> **Work instructions**
Using the data below, copy every line that contains the word "decapPages".

> **Data**
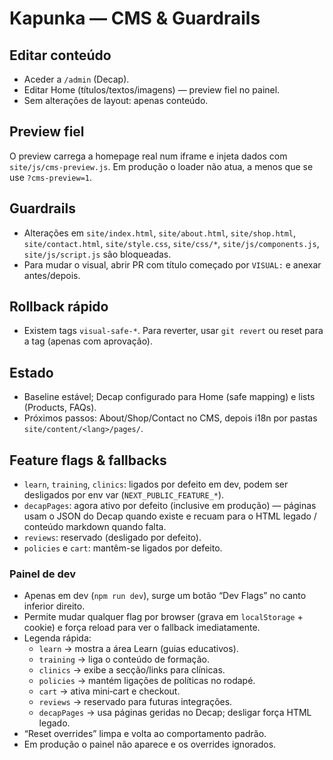 # Kapunka — CMS & Guardrails

## Editar conteúdo
- Aceder a `/admin` (Decap).
- Editar Home (títulos/textos/imagens) — preview fiel no painel.
- Sem alterações de layout: apenas conteúdo.

## Preview fiel
O preview carrega a homepage real num iframe e injeta dados com `site/js/cms-preview.js`.
Em produção o loader não atua, a menos que se use `?cms-preview=1`.

## Guardrails
- Alterações em `site/index.html`, `site/about.html`, `site/shop.html`, `site/contact.html`, `site/style.css`, `site/css/*`, `site/js/components.js`, `site/js/script.js` são bloqueadas.
- Para mudar o visual, abrir PR com título começado por `VISUAL:` e anexar antes/depois.

## Rollback rápido
- Existem tags `visual-safe-*`. Para reverter, usar `git revert` ou reset para a tag (apenas com aprovação).

## Estado
- Baseline estável; Decap configurado para Home (safe mapping) e lists (Products, FAQs).
- Próximos passos: About/Shop/Contact no CMS, depois i18n por pastas `site/content/<lang>/pages/`.

## Feature flags & fallbacks
- `learn`, `training`, `clinics`: ligados por defeito em dev, podem ser desligados por env var (`NEXT_PUBLIC_FEATURE_*`).
- `decapPages`: agora ativo por defeito (inclusive em produção) — páginas usam o JSON do Decap quando existe e recuam para o HTML legado / conteúdo markdown quando falta.
- `reviews`: reservado (desligado por defeito).
- `policies` e `cart`: mantêm-se ligados por defeito.

### Painel de dev
- Apenas em dev (`npm run dev`), surge um botão “Dev Flags” no canto inferior direito.
- Permite mudar qualquer flag por browser (grava em `localStorage` + cookie) e força reload para ver o fallback imediatamente.
- Legenda rápida:
  - `learn` → mostra a área Learn (guias educativos).
  - `training` → liga o conteúdo de formação.
  - `clinics` → exibe a secção/links para clínicas.
  - `policies` → mantém ligações de políticas no rodapé.
  - `cart` → ativa mini‑cart e checkout.
  - `reviews` → reservado para futuras integrações.
  - `decapPages` → usa páginas geridas no Decap; desligar força HTML legado.
- “Reset overrides” limpa e volta ao comportamento padrão.
- Em produção o painel não aparece e os overrides ignorados.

> **Completed exercise**
- `decapPages`: agora ativo por defeito (inclusive em produção) — páginas usam o JSON do Decap quando existe e recuam para o HTML legado / conteúdo markdown quando falta.
  - `decapPages` → usa páginas geridas no Decap; desligar força HTML legado.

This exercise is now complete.